Twistor theory of manifolds with Grassmannian structures

Abstract

As a generalization of the conformal structure of type $(2, 2)$, we study Grassmannian structures of type $(n, m)$ for $n, m \geq 2$. We develop their twistor theory by considerin the complete integrability of the associated null distributions. The integrability corresponds to global solutions of the geometric structures.

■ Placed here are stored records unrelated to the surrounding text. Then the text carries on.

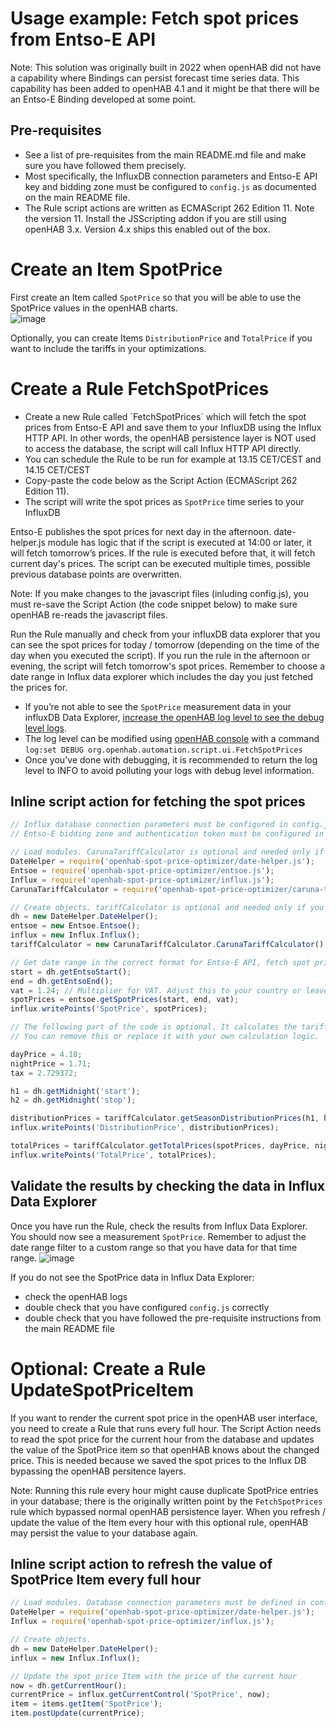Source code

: # Usage example: Fetch spot prices from Entso-E API
Note: This solution was originally built in 2022 when openHAB did not have a capability where Bindings can persist forecast time series data. This capability has been added to openHAB 4.1 and it might be that there will be an Entso-E Binding developed at some point. 

## Pre-requisites
- See a list of pre-requisites from the main README.md file and make sure you have followed them precisely.
- Most specifically, the InfluxDB connection parameters and Entso-E API key and bidding zone must be configured to `config.js` as documented on the main README file.
- The Rule script actions are written as ECMAScript 262 Edition 11. Note the version 11. Install the JSScripting addon if you are still using openHAB 3.x. Version 4.x ships this enabled out of the box. 

# Create an Item SpotPrice
First create an Item called `SpotPrice` so that you will be able to use the SpotPrice values in the openHAB charts.  
![image](https://github.com/masipila/openhab-spot-price-optimizer/assets/20110757/60c176cf-c585-4df7-a963-9ad41ec2952c)

Optionally, you can create Items `DistributionPrice` and `TotalPrice` if you want to include the tariffs in your optimizations.

# Create a Rule FetchSpotPrices
- Create a new Rule called `FetchSpotPrices´ which will fetch the spot prices from Entso-E API and save them to your InfluxDB using the Influx HTTP API. In other words, the openHAB persistence layer is NOT used to access the database, the script will call Influx HTTP API directly.
- You can schedule the Rule to be run for example at 13.15 CET/CEST and 14.15 CET/CEST
- Copy-paste the code below as the Script Action (ECMAScript 262 Edition 11).
- The script will write the spot prices as `SpotPrice` time series to your InfluxDB
 
Entso-E publishes the spot prices for next day in the afternoon. date-helper.js module has logic that if the script is executed at 14:00 or later, it will fetch tomorrow’s prices. If the rule is executed before that, it will fetch current day's prices. The script can be executed multiple times, possible previous database points are overwritten.

Note: If you make changes to the javascript files (inluding config.js), you must re-save the Script Action (the code snippet below) to make sure openHAB re-reads the javascript files.

Run the Rule manually and check from your influxDB data explorer that you can see the spot prices for today / tomorrow (depending on the time of the day when you executed the script). If you run the rule in the afternoon or evening, the script will fetch tomorrow's spot prices. Remember to choose a date range in Influx data explorer which includes the day you just fetched the prices for.
- If you’re not able to see the `SpotPrice` measurement data in your influxDB Data Explorer, [increase the openHAB log level to see the debug level logs](https://www.openhab.org/docs/administration/logging.html).
- The log level can be modified using [openHAB console](https://www.openhab.org/docs/administration/console.html) with a command `log:set DEBUG org.openhab.automation.script.ui.FetchSpotPrices`
- Once you've done with debugging, it is recommended to return the log level to INFO to avoid polluting your logs with debug level information. 

## Inline script action for fetching the spot prices

```Javascript
// Influx database connection parameters must be configured in config.js
// Entso-E bidding zone and authentication token must be configured in config.js

// Load modules. CarunaTariffCalculator is optional and needed only if you want to calculate Caruna tariff.
DateHelper = require('openhab-spot-price-optimizer/date-helper.js');
Entsoe = require('openhab-spot-price-optimizer/entsoe.js');
Influx = require('openhab-spot-price-optimizer/influx.js');
CarunaTariffCalculator = require('openhab-spot-price-optimizer/caruna-tariff-calculator.js'); 

// Create objects. tariffCalculator is optional and needed only if you want to calculate Caruna tariff.
dh = new DateHelper.DateHelper();
entsoe = new Entsoe.Entsoe();
influx = new Influx.Influx();
tariffCalculator = new CarunaTariffCalculator.CarunaTariffCalculator(); 

// Get date range in the correct format for Entso-E API, fetch spot prices and save them to influxDB as 'SpotPrice'
start = dh.getEntsoStart();
end = dh.getEntsoEnd();
vat = 1.24; // Multiplier for VAT. Adjust this to your country or leave as 1.0.
spotPrices = entsoe.getSpotPrices(start, end, vat);
influx.writePoints('SpotPrice', spotPrices);

// The following part of the code is optional. It calculates the tariff using Caruna Espoo Season Distribution prices.
// You can remove this or replace it with your own calculation logic. 

dayPrice = 4.18;
nightPrice = 1.71;
tax = 2.729372;

h1 = dh.getMidnight('start');
h2 = dh.getMidnight('stop');

distributionPrices = tariffCalculator.getSeasonDistributionPrices(h1, h2, dayPrice, nightPrice, tax);
influx.writePoints('DistributionPrice', distributionPrices);

totalPrices = tariffCalculator.getTotalPrices(spotPrices, dayPrice, nightPrice, tax);
influx.writePoints('TotalPrice', totalPrices);
```

## Validate the results by checking the data in Influx Data Explorer
Once you have run the Rule, check the results from Influx Data Explorer. You should now see a measurement `SpotPrice`. Remember to adjust the date range filter to a custom range so that you have data for that time range.
![image](https://github.com/masipila/openhab-spot-price-optimizer/assets/20110757/fd1e22cf-bb19-4316-a233-f8fd36a3610c)

If you do not see the SpotPrice data in Influx Data Explorer:
- check the openHAB logs
- double check that you have configured `config.js` correctly
- double check that you have followed the pre-requisite instructions from the main README file 

# Optional: Create a Rule UpdateSpotPriceItem
If you want to render the current spot price in the openHAB user interface, you need to create a Rule that runs every full hour. The Script Action needs to read the spot price for the current hour from the database and updates the value of the SpotPrice item so that openHAB knows about the changed price. This is needed because we saved the spot prices to the Influx DB bypassing the openHAB persitence layers.

Note: Running this rule every hour might cause duplicate SpotPrice entries in your database; there is the originally written point by the `FetchSpotPrices` rule which bypassed normal openHAB persistence layer. When you refresh / update the value of the Item every hour with this optional rule, openHAB may persist the value to your database again.  

## Inline script action to refresh the value of SpotPrice Item every full hour
```Javascript
// Load modules. Database connection parameters must be defined in config.js.
DateHelper = require('openhab-spot-price-optimizer/date-helper.js');
Influx = require('openhab-spot-price-optimizer/influx.js');

// Create objects.
dh = new DateHelper.DateHelper();
influx = new Influx.Influx();

// Update the spot price Item with the price of the current hour
now = dh.getCurrentHour();
currentPrice = influx.getCurrentControl('SpotPrice', now);
item = items.getItem('SpotPrice');
item.postUpdate(currentPrice);
```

A Grassmannian structure of type $(n, m)$ on a manifold $M$ is, by definition, an isomorphism from the tangent bundle $TM$ of $M$ to the tensor product $V \otimes W$ of two vector bundles $V$ and $W$ with rank $n$ and $m$ over $M$ respectively. Because of the tensor product structure, we have two null plane bundles with fibres $P^{m-1}(\mathbb{R})$ and $P^{n-1}(\mathbb{R})$ over $M$. The tautological distribution is defined on each two bundles by a connection. We relate the integrability condition to the half flatness of the Grassmannian structures. Tanaka's normal Cartan connections are fully used and the Spencer cohomology groups of graded Lie algebras play a fundamental role.

Besides the integrability conditions corr[e]sponding to the twistor theory, the lifting theorems and the reduction theorems are derived. We also study twistor diagrams under Weyl connections.